Now Dr. Guido Fanelli is at the center of a sprawling corruption case alleging he took kickbacks from an alliance of pharmaceutical executives he nicknamed “The Pain League.” Its members, police say, included managers with Mundipharma — the international arm of Purdue Pharma, which is facing some 2,000 lawsuits in the United States over its role in the opioid crisis that has claimed 400,000 lives in two decades.
This is the first known case outside the U.S. where employees of the pharmaceutical empire owned by the Sackler family have been criminally implicated, more than a decade after Purdue executives were convicted over misleading the American public about the addictiveness of OxyContin.
Hundreds of pages of investigative files obtained by The Associated Press detail how Fanelli helped executives from Mundipharma’s Italian branch and other companies promote painkillers by writing papers, organizing conferences and working to counter government warnings that opioid consumption was spiking and that physicians should be cautious. The message trumpeted, the AP found, was that there is an epidemic of chronic pain, addiction fears are exaggerated and not prescribing opioids can amount to neglecting the suffering of patients.
Those are the same practices, experts say, that the pharmaceutical industry employed in the U.S. beginning in the 1990s that helped pave the road to disaster.
What Italian police overheard on their wiretaps offers a look at how pharmaceutical executives still pushed opioids abroad even after the cause and consequence of the American epidemic had become apparent.

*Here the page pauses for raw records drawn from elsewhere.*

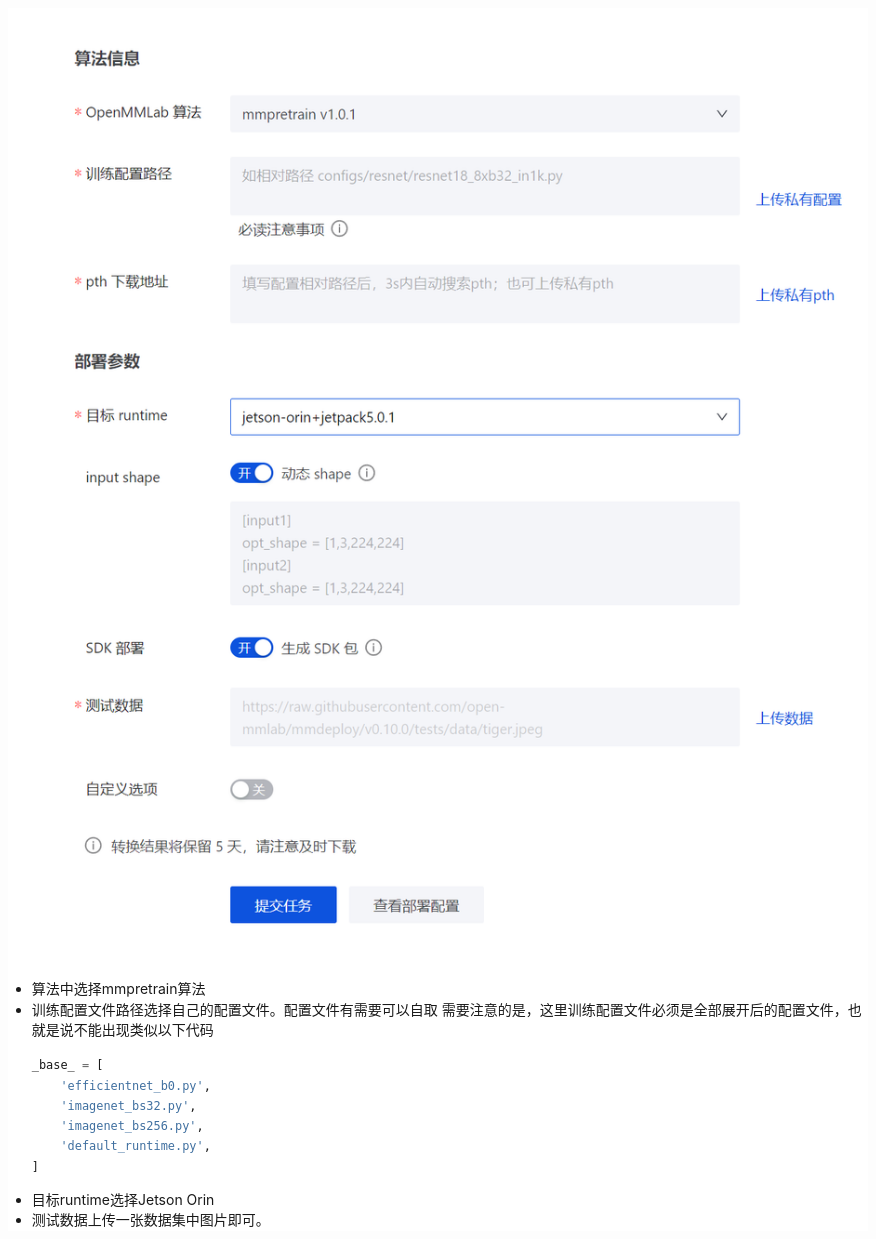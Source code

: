 ![模型转换](https://github.com/yinfan98/mmpretrain_Jetson/blob/main/model_convert.PNG)

- 算法中选择mmpretrain算法
- 训练配置文件路径选择自己的配置文件。配置文件有需要可以自取
    需要注意的是，这里训练配置文件必须是全部展开后的配置文件，也就是说不能出现类似以下代码
    ```python
    _base_ = [
        'efficientnet_b0.py',
        'imagenet_bs32.py',
        'imagenet_bs256.py',
        'default_runtime.py',
    ]
    ```
- 目标runtime选择Jetson Orin
- 测试数据上传一张数据集中图片即可。
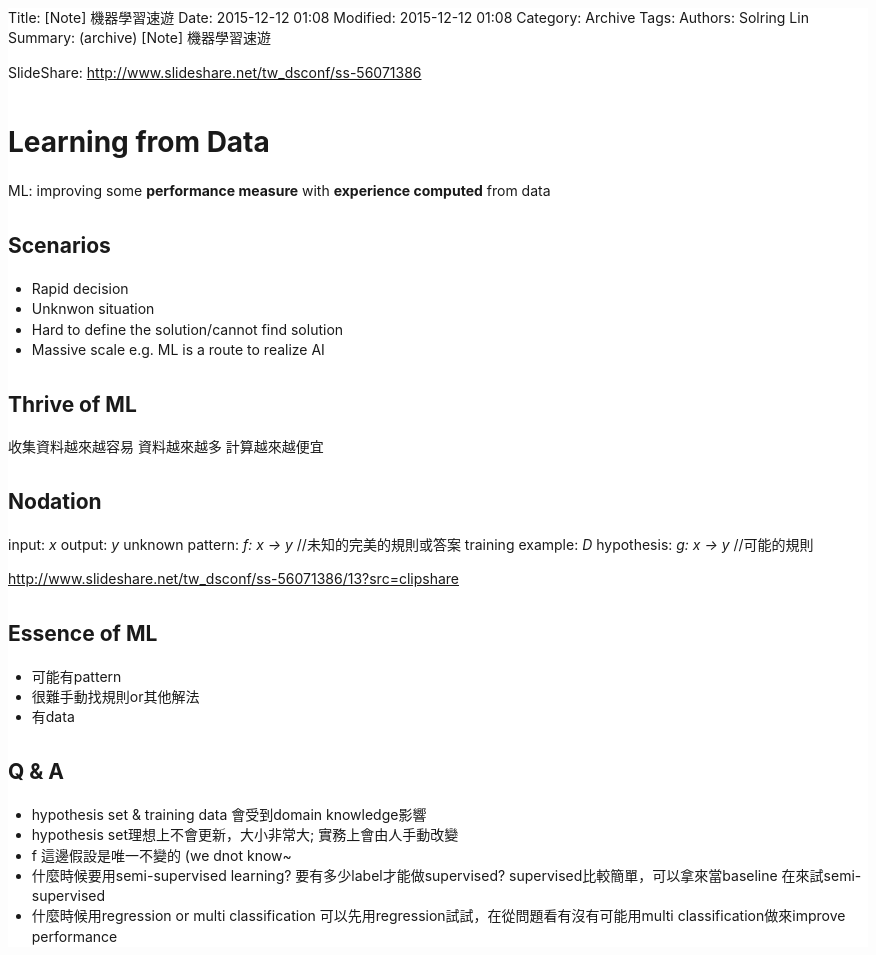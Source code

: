 Title: [Note] 機器學習速遊
Date: 2015-12-12 01:08
Modified: 2015-12-12 01:08
Category: Archive
Tags: 
Authors: Solring Lin
Summary: (archive) [Note] 機器學習速遊


SlideShare: http://www.slideshare.net/tw_dsconf/ss-56071386

# Learning from Data

ML: improving some **performance measure** with **experience computed** from data

## Scenarios
- Rapid decision
- Unknwon situation
- Hard to define the solution/cannot find solution 
- Massive scale
e.g. ML is a route to realize AI

## Thrive of ML
收集資料越來越容易
資料越來越多
計算越來越便宜


## Nodation
input: *x*
output: *y*
unknown pattern: *f: x -> y* //未知的完美的規則或答案 
training example: *D*
hypothesis: *g: x -> y* //可能的規則

http://www.slideshare.net/tw_dsconf/ss-56071386/13?src=clipshare

## Essence of ML
- 可能有pattern
- 很難手動找規則or其他解法
- 有data

## Q & A
- hypothesis set & training data 會受到domain knowledge影響
- hypothesis set理想上不會更新，大小非常大; 實務上會由人手動改變
- f 這邊假設是唯一不變的 (we dnot know~ 
- 什麼時候要用semi-supervised learning? 要有多少label才能做supervised?
supervised比較簡單，可以拿來當baseline
在來試semi-supervised
- 什麼時候用regression or multi classification
可以先用regression試試，在從問題看有沒有可能用multi classification做來improve performance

As the U.S. market contracts, opioid consumption is climbing overseas. Canada and Australia are already following America’s catastrophic course, with rising rates of addiction and death. Others may be on the cusp of crisis: Researchers in Brazil report that prescription opioid sales have skyrocketed 465% in six years. Overdose deaths are going up in Sweden, Norway, Ireland and England, fueled by prescription painkillers and the illicit drug trade.
Opioid consumption has increased in Italy, too, though authorities say widespread addiction has not taken root in this country with historically strict regulations.